• **Task directions**: Transcribe the entries below exactly from their first line through the line containing "(aclaro) pero derivado.", and let no picture into the copy.

[Records from a data source]
*** Block opens ***
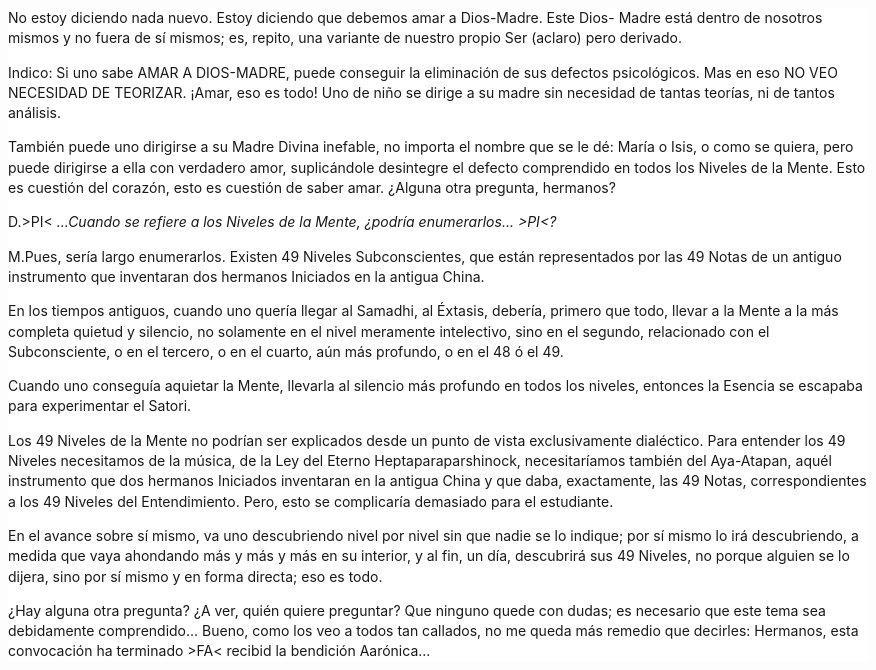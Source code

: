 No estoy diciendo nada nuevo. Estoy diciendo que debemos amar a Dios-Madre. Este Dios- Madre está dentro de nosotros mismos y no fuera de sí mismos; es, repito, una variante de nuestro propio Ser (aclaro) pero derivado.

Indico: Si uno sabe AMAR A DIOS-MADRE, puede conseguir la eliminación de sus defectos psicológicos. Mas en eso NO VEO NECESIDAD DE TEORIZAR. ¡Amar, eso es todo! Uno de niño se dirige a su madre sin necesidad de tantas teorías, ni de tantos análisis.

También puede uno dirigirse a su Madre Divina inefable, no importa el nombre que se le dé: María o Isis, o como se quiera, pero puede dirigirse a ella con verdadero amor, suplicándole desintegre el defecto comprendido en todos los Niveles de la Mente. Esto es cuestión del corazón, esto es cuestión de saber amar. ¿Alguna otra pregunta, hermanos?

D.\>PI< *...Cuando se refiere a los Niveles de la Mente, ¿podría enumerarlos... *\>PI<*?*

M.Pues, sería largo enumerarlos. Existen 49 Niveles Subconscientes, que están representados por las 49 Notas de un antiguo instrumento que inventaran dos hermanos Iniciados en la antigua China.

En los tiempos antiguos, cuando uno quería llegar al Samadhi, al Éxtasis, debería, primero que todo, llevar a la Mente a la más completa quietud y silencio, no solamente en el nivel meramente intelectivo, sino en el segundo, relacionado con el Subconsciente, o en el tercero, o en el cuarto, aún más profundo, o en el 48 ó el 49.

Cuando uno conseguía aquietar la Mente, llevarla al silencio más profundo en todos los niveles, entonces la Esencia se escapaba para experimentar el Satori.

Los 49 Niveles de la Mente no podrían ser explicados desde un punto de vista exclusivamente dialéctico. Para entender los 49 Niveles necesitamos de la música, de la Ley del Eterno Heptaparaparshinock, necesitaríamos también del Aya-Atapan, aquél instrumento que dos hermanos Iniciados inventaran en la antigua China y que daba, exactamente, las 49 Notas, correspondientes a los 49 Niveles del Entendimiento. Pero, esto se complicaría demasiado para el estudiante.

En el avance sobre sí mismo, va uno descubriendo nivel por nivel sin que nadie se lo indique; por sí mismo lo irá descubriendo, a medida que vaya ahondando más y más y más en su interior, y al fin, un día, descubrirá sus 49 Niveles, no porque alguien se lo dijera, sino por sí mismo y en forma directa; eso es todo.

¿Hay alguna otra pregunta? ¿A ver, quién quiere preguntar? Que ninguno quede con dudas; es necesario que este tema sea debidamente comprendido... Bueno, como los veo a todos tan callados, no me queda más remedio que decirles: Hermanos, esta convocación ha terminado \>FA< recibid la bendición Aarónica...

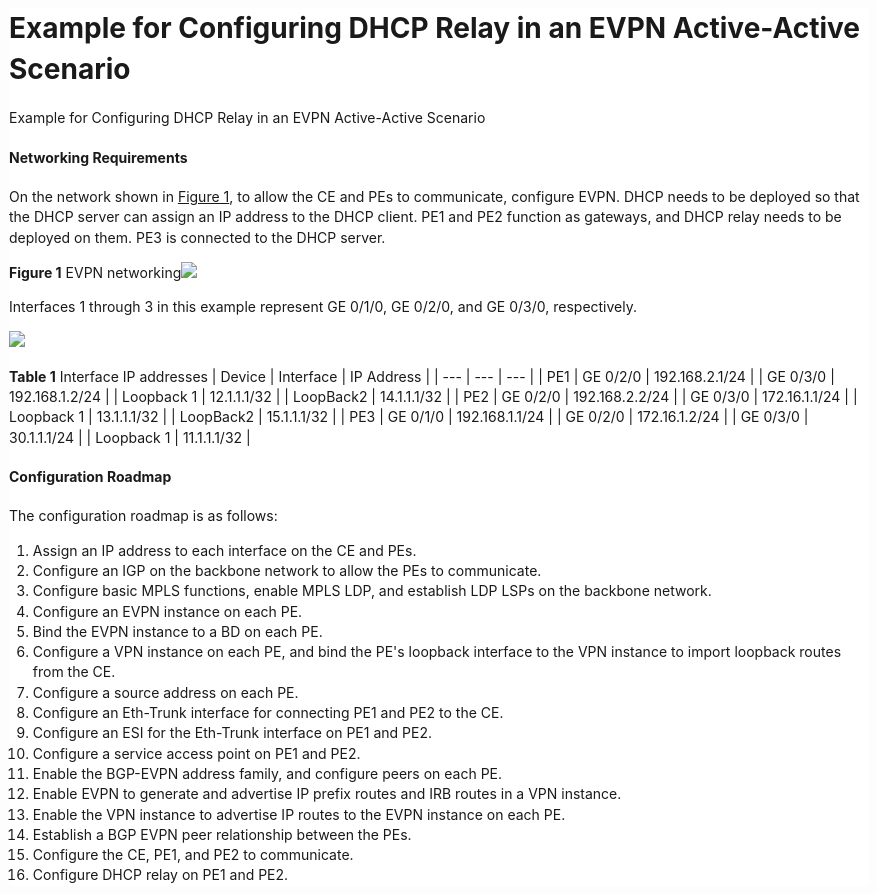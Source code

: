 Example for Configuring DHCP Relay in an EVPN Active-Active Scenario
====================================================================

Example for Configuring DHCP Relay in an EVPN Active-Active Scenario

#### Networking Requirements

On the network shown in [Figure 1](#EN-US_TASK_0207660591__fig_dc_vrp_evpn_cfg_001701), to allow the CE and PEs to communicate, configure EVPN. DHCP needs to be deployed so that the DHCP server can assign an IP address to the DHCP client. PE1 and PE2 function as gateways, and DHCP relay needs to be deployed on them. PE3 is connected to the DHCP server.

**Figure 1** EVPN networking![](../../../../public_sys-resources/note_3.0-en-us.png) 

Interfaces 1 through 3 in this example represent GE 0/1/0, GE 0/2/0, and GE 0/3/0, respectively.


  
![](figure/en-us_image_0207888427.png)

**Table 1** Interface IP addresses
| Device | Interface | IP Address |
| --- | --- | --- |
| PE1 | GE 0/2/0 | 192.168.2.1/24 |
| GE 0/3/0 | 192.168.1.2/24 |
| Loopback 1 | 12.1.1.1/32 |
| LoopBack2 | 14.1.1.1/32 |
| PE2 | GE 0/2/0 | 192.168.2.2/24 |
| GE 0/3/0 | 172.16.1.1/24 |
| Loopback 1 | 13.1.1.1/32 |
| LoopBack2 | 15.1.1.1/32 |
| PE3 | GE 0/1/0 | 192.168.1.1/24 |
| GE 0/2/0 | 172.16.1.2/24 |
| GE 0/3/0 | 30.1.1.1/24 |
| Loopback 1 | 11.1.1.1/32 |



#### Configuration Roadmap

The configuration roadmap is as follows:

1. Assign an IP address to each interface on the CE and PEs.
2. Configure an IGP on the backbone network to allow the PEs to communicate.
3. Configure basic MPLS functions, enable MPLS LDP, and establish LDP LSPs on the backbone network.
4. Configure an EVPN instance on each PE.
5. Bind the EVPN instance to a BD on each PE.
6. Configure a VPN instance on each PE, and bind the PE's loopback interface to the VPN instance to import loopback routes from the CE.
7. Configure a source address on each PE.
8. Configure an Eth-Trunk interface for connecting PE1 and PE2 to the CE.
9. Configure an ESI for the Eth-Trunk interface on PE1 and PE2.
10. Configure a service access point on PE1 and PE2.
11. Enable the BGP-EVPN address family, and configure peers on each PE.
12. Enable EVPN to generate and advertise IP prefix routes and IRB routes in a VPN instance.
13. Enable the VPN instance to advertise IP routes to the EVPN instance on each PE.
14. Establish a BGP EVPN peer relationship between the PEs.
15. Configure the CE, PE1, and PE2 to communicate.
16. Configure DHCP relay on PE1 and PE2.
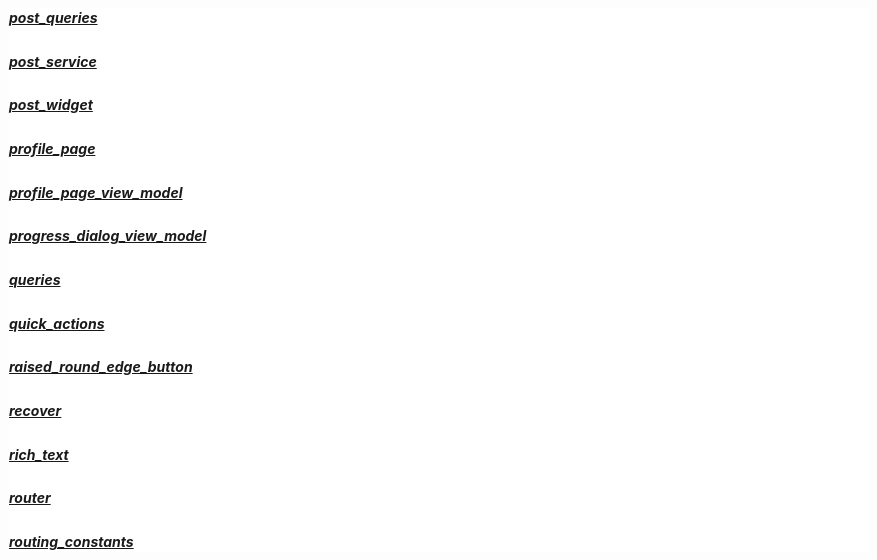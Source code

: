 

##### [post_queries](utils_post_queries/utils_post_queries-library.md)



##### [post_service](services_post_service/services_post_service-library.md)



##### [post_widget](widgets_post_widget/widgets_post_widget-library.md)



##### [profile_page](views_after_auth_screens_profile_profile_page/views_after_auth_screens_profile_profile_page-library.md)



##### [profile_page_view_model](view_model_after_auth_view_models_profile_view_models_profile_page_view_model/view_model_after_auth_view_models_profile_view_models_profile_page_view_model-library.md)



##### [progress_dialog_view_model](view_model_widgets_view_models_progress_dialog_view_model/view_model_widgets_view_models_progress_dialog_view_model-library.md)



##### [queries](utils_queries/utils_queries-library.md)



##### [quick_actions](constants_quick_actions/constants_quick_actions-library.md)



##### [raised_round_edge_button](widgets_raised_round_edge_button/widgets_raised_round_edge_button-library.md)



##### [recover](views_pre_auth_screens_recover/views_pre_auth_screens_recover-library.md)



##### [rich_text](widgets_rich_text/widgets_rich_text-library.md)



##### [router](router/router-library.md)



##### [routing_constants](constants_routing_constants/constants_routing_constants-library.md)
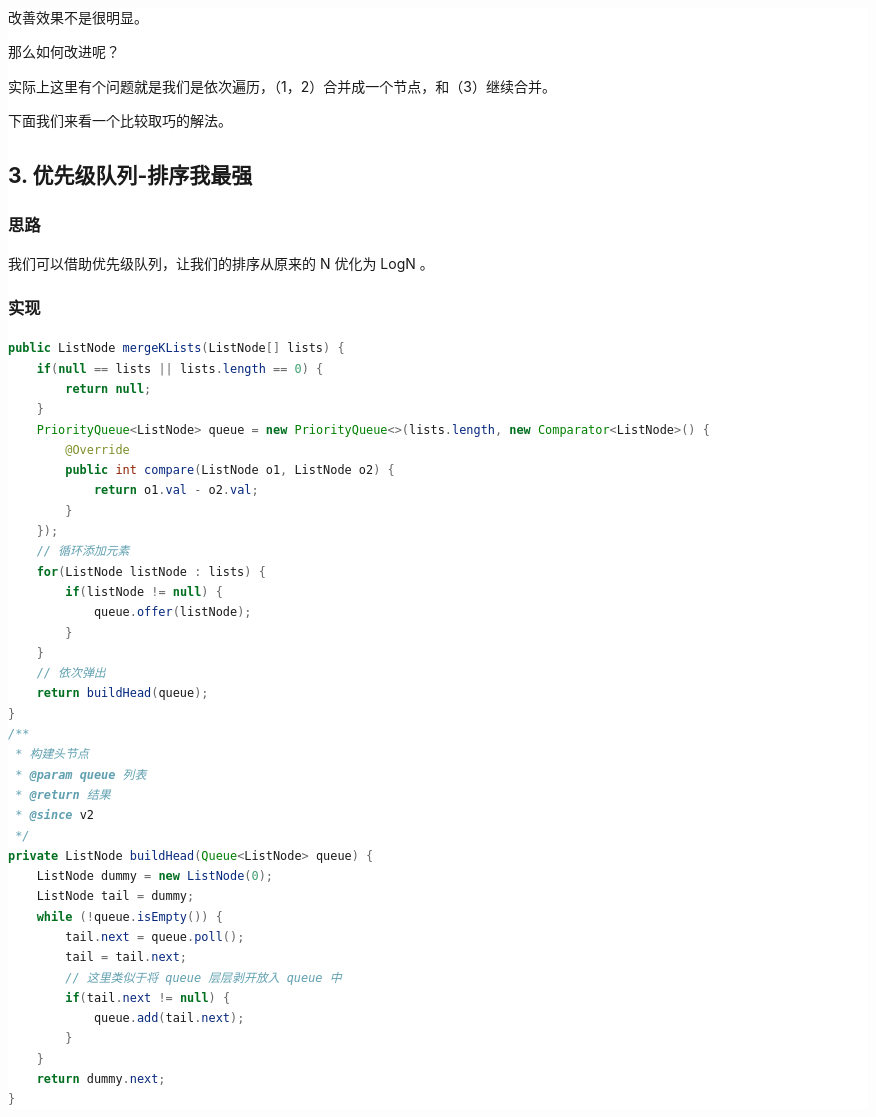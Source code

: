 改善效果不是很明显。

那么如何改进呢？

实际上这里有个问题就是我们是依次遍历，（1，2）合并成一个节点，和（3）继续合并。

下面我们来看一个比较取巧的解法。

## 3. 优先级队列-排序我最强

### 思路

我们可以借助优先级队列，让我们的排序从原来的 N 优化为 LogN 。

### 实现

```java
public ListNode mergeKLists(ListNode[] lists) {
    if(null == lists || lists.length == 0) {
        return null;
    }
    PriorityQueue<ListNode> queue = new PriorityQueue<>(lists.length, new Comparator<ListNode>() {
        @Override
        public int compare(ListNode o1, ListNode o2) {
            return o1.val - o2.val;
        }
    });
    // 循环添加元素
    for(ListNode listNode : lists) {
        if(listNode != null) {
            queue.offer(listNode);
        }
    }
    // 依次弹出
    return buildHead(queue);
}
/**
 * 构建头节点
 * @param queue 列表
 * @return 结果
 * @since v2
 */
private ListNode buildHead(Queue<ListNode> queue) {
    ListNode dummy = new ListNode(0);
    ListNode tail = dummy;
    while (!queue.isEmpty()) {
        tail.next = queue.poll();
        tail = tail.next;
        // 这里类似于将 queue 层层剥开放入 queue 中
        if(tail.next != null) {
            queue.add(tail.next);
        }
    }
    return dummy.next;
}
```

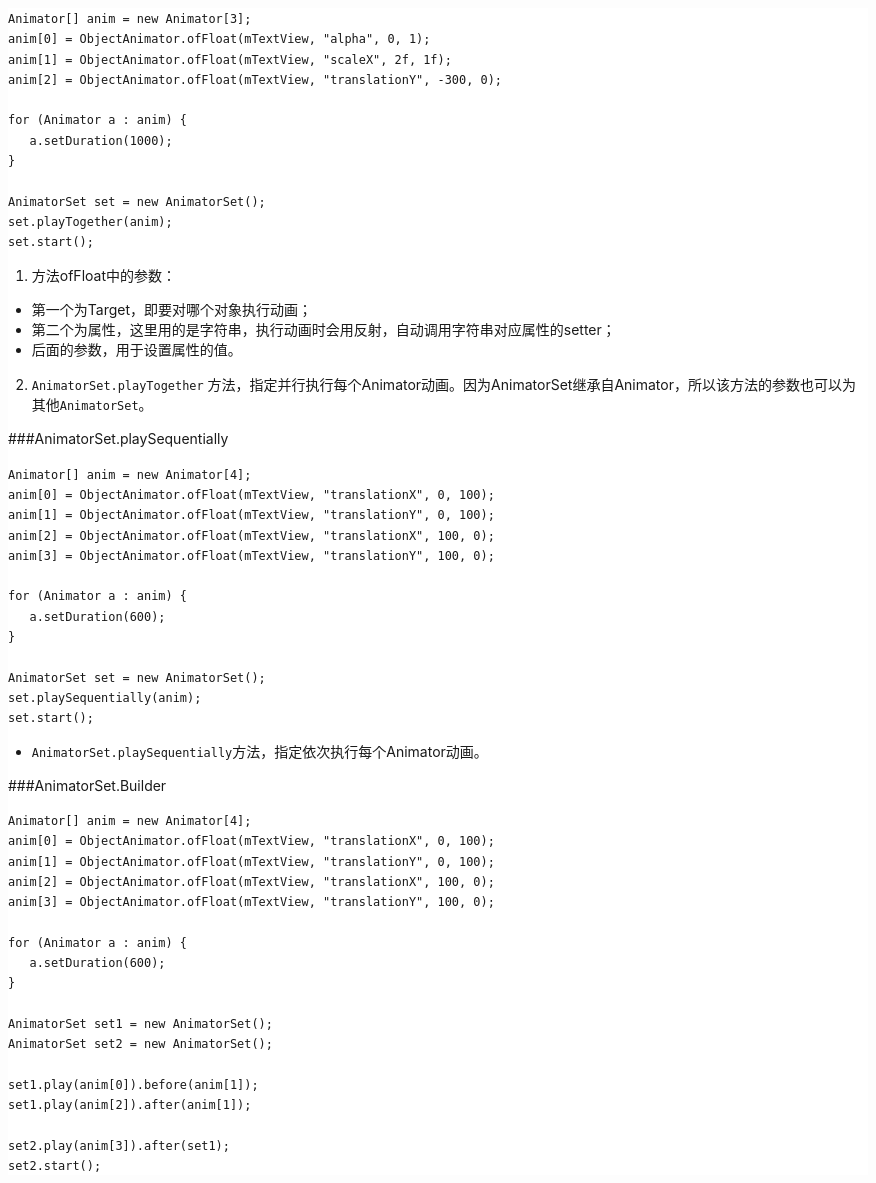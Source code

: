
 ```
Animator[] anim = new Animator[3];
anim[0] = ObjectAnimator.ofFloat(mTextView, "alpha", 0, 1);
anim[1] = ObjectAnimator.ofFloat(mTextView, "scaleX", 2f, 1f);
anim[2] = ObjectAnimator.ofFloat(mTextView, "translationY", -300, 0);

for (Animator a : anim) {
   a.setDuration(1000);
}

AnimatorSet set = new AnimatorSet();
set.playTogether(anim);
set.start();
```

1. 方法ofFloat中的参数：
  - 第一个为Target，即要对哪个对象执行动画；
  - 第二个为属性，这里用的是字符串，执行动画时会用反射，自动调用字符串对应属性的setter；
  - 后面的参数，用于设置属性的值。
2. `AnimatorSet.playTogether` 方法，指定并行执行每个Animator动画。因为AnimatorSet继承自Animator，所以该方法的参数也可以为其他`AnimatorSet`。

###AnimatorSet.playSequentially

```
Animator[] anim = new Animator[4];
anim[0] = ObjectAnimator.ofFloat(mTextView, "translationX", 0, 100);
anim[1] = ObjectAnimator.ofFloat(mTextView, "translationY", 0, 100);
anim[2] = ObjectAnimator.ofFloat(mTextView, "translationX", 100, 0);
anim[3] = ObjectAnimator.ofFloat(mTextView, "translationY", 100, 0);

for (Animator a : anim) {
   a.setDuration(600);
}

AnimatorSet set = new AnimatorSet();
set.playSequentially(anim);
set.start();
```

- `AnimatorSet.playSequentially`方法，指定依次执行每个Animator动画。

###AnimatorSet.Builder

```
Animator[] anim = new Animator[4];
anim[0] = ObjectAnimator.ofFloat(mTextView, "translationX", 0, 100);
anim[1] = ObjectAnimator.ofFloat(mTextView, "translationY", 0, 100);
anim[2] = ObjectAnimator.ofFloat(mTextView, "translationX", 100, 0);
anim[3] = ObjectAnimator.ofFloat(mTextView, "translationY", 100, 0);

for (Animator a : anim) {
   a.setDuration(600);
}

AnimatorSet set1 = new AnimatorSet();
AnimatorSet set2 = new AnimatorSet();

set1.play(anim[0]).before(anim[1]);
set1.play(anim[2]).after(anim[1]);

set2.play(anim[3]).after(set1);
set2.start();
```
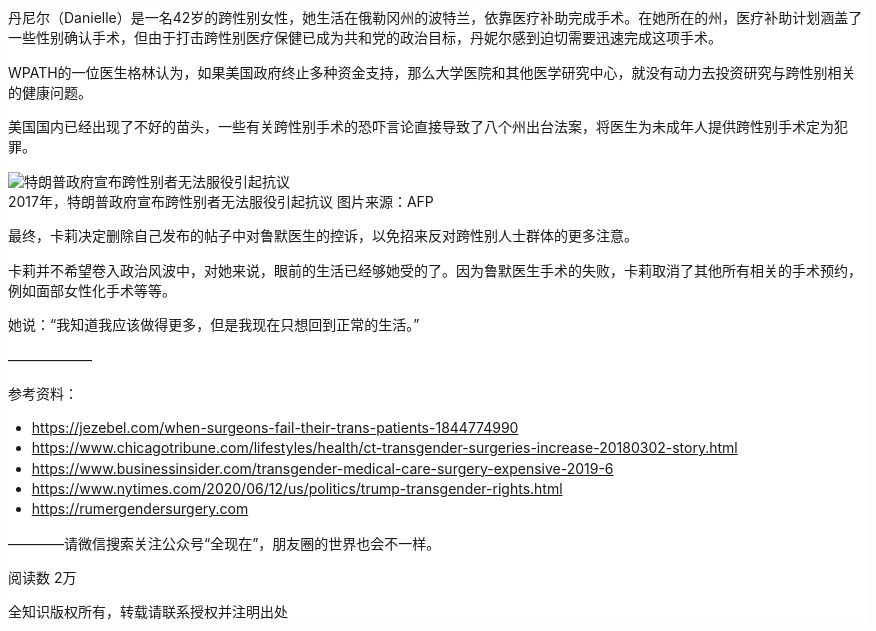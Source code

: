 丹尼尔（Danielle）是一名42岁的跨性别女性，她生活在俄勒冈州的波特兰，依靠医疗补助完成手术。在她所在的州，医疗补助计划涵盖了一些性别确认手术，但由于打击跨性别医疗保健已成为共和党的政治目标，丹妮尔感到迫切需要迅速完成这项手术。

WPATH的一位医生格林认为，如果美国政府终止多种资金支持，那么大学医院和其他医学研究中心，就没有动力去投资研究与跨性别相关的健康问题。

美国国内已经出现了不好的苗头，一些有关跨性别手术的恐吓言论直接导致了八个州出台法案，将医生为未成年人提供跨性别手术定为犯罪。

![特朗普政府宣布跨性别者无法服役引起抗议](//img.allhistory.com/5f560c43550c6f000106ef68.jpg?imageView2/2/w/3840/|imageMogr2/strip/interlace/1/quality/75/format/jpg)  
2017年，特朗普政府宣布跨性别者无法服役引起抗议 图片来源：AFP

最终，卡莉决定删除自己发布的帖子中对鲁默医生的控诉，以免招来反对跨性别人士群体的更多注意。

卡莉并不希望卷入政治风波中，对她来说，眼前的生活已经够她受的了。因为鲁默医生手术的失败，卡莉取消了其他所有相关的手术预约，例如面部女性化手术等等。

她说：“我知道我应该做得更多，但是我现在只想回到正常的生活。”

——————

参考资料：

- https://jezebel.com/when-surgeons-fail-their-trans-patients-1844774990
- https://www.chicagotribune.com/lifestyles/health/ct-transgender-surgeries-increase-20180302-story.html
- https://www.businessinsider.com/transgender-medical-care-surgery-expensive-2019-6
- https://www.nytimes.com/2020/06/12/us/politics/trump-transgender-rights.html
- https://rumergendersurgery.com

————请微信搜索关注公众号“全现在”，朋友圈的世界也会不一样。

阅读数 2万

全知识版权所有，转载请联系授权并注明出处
*** Block closes ***
• **Response to the exercise**:
Source code

: No estoy diciendo nada nuevo. Estoy diciendo que debemos amar a Dios-Madre. Este Dios- Madre está dentro de nosotros mismos y no fuera de sí mismos; es, repito, una variante de nuestro propio Ser (aclaro) pero derivado.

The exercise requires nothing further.